Fifth, if those concerned about Stanley’s message are, as Stanley says, not hearing what he is really saying, then perhaps Stanley needs to be more clear and nuanced in his presentation. And, if Stanley is. . . as he says in the Relevant Magazine piece. . speaking to his congregation and his congregation will understand what he is saying, then these sermons should not be posted online for consumption by the masses who are not a part of his congregation.
Sixth, this entire discussion points out our need to know theology. Theology matters. And even if we intentionally avoid it because we think it doesn’t matter, we still do theology. Tragically, the theology we unconsciously “do” is bad theology. As I’ve heard some friends say over the course of the last few days, this story offers a strong apologetic for good seminary education.
Finally, any pushback on the criticism of Andy Stanley that appeals to Andy being a nice guy (he is) with a big heart (it is) and a passion to see people come to know Jesus (he does) is not a healthy pushback at all.

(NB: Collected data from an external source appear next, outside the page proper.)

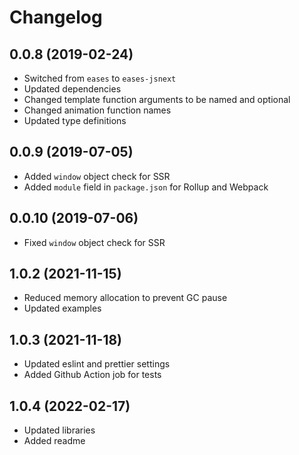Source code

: # Changelog

## 0.0.8 (2019-02-24)

- Switched from `eases` to `eases-jsnext`
- Updated dependencies
- Changed template function arguments to be named and optional
- Changed animation function names
- Updated type definitions

## 0.0.9 (2019-07-05)

- Added `window` object check for SSR
- Added `module` field in `package.json` for Rollup and Webpack

## 0.0.10 (2019-07-06)

- Fixed `window` object check for SSR

## 1.0.2 (2021-11-15)

- Reduced memory allocation to prevent GC pause
- Updated examples

## 1.0.3 (2021-11-18)

- Updated eslint and prettier settings
- Added Github Action job for tests

## 1.0.4 (2022-02-17)

- Updated libraries
- Added readme
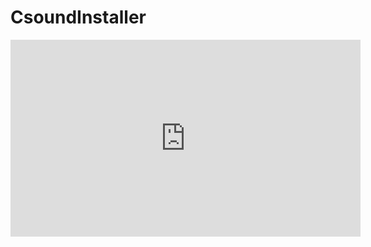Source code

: # CsoundInstaller

<iframe width="560" height="315" src="https://www.youtube.com/embed/dQw4w9WgXcQ?rel=0" frameborder="0" allowfullscreen></iframe>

Nice guys with big hearts and the right passions get it wrong from time to time. We all do. Our allegiance to Christ and the truth of the Gospel must always eclipse our allegiance to personalities, organizations, and movements.
Perhaps the biggest takeaway from all this that I’m working through right now are lessons learned about the man in my mirror. How I study, how I speak, how I enlist and submit to accountability, and how I develop habits that keep me faithful to God and His Word.